LFSRs are used in practice because they are small and efficient, but they need a non-linear component to be secure. I covered three ciphers from telecommunication (A5/11, A5/2, and SNOW-3G) which all are based on LFSRs with some nonlinear components. See the slides for their definitions and some details.
These ciphers were in every cell phone using GSM 2G and downgrade attacks were possible for a long time. It sounds like the 54 bits were a compromise between countries wanting strong crypto and others wanting weak crypto. One of the first postings on it with some details on the history (note that the original link does not work now) an attack idea for A5/1 by Ross Anderson is from 1994, but many details were missing. The full algorithm descriptions of A5/1 and its purposefully weakened sibling A5/2 were reverse engineered and posted in 1999 by Marc Briceno, Ian Goldberg, and David Wagner. The same group also showed a devastating attack on A5/2, allowing for real-time decryption. Sadly enough, the A5 algorithms allow downgrade attacks, so this is a problem for any phone which has code for it, which is most until recently. Also A5/1 does not offer 2^54 security (54 bits is the effective key length) but only 2^24 (with some precomputation/space). However, A5/2 is broken even worse, in 2^16 computations, with efficient code online, e.g A5/2 Hack Tool.

Since making those slides in 2020 even more details on GSM have come out and just last year details of two more GSM ciphers, GEA-1 and GEA-2, were published and analyzed. I showed their design using page 7 of the scientific publication about the attack. The attack made news last year because many new cell phones were still supporting GEA-1, even though it was removed from the standard by ETSI in 2013, and because it was unusually weak: GEA-1 has a 64-bit key but it is designed such that after initialization there are only 2^40 different states (instead of 2^64 that should be possible). The design was not public, but a cursory look would not reveal this property; this strongly looks like a back door. GEA-2 does not have this problem (and so far is not discontinued) but it also offers far less security than it should. It is unclear whether the techniques used in the attack were known in the 1990s.

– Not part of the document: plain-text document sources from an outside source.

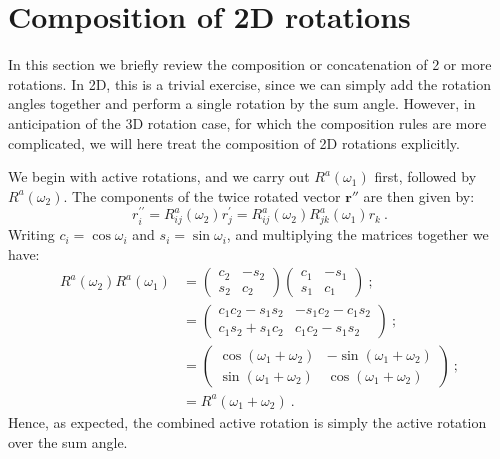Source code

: \section{Composition of 2D rotations}\label{\chabbr:sec:2Dcomposition}
In this section we briefly review the composition or concatenation of 2 or more rotations.  In 2D, this is a trivial exercise, since we can simply add the rotation angles together and perform a single rotation by the sum angle.  However, in anticipation of the 3D rotation case, for which the composition rules are more complicated, we will here treat the composition of 2D rotations explicitly.

We begin with active rotations, and we carry out $R^a(\omega_1)$ first, followed by $R^a(\omega_2)$.  The components of the twice rotated vector $\mathbf{r}''$ are then given by:
\[
	r^{\prime\prime}_i = R^a_{ij}(\omega_2)r^{\prime}_j = R^a_{ij}(\omega_2)R^a_{jk}(\omega_1)r_k\ .
\]
Writing $c_i=\cos\omega_i$ and $s_i=\sin\omega_i$, and multiplying the matrices together we have:
\begin{align*}
	R^a(\omega_2)R^a(\omega_1) & = 
	\left(\begin{array}{cc} c_2 & -s_2\\ s_2 & c_2\end{array}\right)
	\left(\begin{array}{cc} c_1 & -s_1\\ s_1 & c_1\end{array}\right)\ ;\\
	&=
	\left(\begin{array}{cc} c_1c_2-s_1s_2 &
	-s_1c_2 - c_1s_2\\
	c_1s_2+s_1c_2 &
	c_1c_2-s_1s_2\end{array}\right)\ ; \\
	&= 	\left(\begin{array}{cc} \cos(\omega_1+\omega_2) & -\sin(\omega_1+\omega_2)\\ 
	\sin(\omega_1+\omega_2) & \cos(\omega_1+\omega_2)\end{array}\right)\ ;\\
	&= R^a(\omega_1+\omega_2)\ .
\end{align*}
Hence, as expected, the combined active rotation is simply the active rotation over the sum angle.  

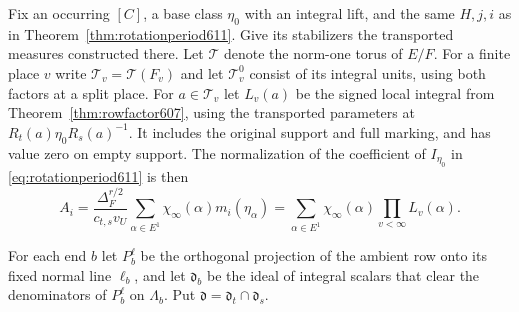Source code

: \documentclass[a4paper,11pt]{article}
\theoremstyle{definition}
\theoremstyle{remark}
\numberwithin{equation}{section}
\begin{document}
Fix an occurring \([C]\), a base class \(\eta_0\) with an
integral lift, and the same \(H,j,i\) as in
Theorem~\ref{thm:rotationperiod611}. Give its stabilizers the
transported measures constructed there. Let \(\mathcal T\) denote
the norm-one torus of \(E/F\). For a finite place \(v\) write
\(\mathcal T_v=\mathcal T(F_v)\) and let \(\mathcal T_v^0\)
consist of its integral units, using both factors at a split place.
For \(a\in\mathcal T_v\) let \(L_v(a)\) be the signed local
integral from Theorem~\ref{thm:rowfactor607}, using the transported
parameters at \(R_t(a)\eta_0 R_s(a)^{-1}\). It includes the original
support and full marking, and has value zero on empty support.
The normalization of the coefficient of \(I_{\eta_0}\) in
\eqref{eq:rotationperiod611} is then
\begin{equation}
  A_i=\frac{\Delta_F^{r/2}}{c_{t,s}v_U}
             \sum_{\alpha\in E^1}\chi_\infty(\alpha)m_i(\eta_\alpha)
       =\sum_{\alpha\in E^1}\chi_\infty(\alpha)
                                      \prod_{v<\infty}L_v(\alpha).
  \label{eq:rotationnormalized612}
\end{equation}

For each end \(b\) let \(P_b^\ell\) be the orthogonal projection
of the ambient row onto its fixed normal line \(\ell_b\), and
let \(\mathfrak d_b\) be the ideal of integral scalars that clear
the denominators of \(P_b^\ell\) on \(\Lambda_b\). Put
\(\mathfrak d=\mathfrak d_t\cap\mathfrak d_s\).
\end{document}
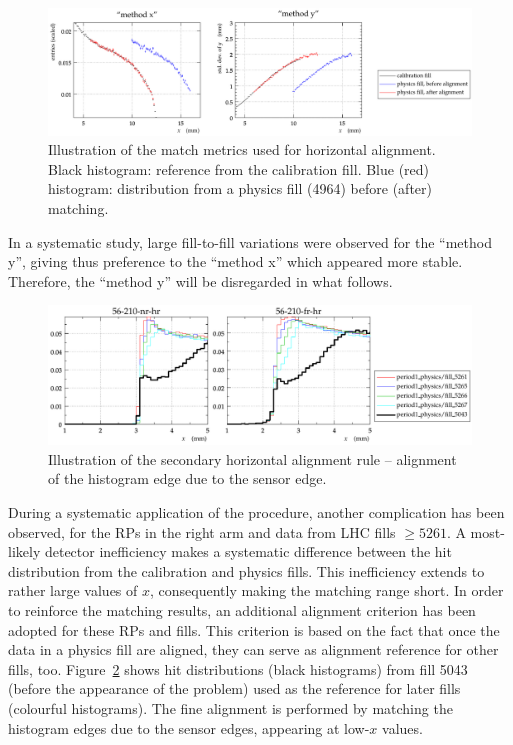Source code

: \documentclass[TOTEM]{cern/cernphprep}
\begin{document}
\begin{figure}[h!]
\begin{center}
\includegraphics[width=1\hsize]{fig/physics_fills/match_method_example.pdf}
\caption{%
Illustration of the match metrics used for horizontal alignment. Black histogram: reference from the calibration fill. Blue (red) histogram: distribution from a physics fill (4964) before (after) matching.
}
\label{fig:hor_match_method}
\end{center}
\end{figure}

In a systematic study, large fill-to-fill variations were observed for the ``method y'', giving thus preference to the ``method x'' which appeared more stable. Therefore, the ``method y'' will be disregarded in what follows.

\begin{figure}[h!]
\begin{center}
\includegraphics[width=0.9\hsize]{fig/physics_fills/x_alignment_secondary_method.pdf}
\caption{%
Illustration of the secondary horizontal alignment rule -- alignment of the histogram edge due to the sensor edge.
}
\label{fig:hor_secondary_method}
\end{center}
\end{figure}

During a systematic application of the procedure, another complication has been observed, for the RPs in the right arm and data from LHC fills $\ge 5261$. A most-likely detector inefficiency makes a systematic difference between the hit distribution from the calibration and physics fills. This inefficiency extends to rather large values of $x$, consequently making the matching range short. In order to reinforce the matching results, an additional alignment criterion has been adopted for these RPs and fills. This criterion is based on the fact that once the data in a physics fill are aligned, they can serve as alignment reference for other fills, too. Figure~\ref{fig:hor_secondary_method} shows hit distributions (black histograms) from fill 5043 (before the appearance of the problem) used as the reference for later fills (colourful histograms). The fine alignment is performed by matching the histogram edges due to the sensor edges, appearing at low-$x$ values.
\end{document}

A nice overview of lightweight ciphers, including more modern and less broken ones is given by Alex Biryukov and Leo Perrin. This paper is from 2017, thus does not include the GEA attacks.

The cipher we analyzed in the exercise session is RC4. Even as recently as 2013 this was the preferred symmetric cipher for https. I find it quite surprising that such a widely used cipher exhibits properties we can find in an exercise session (well, knowing where to look, of course).
Note that RC4 was a secret design, available only as black box implementation. Soon after it was leaked as "arcfour" weaknesses were found.
I summarized some weaknesses on the board but for showing some of the biases I used these slides.

Better stream ciphers exist, e.g. the final portfolio from the eSTREAM competition has held up well.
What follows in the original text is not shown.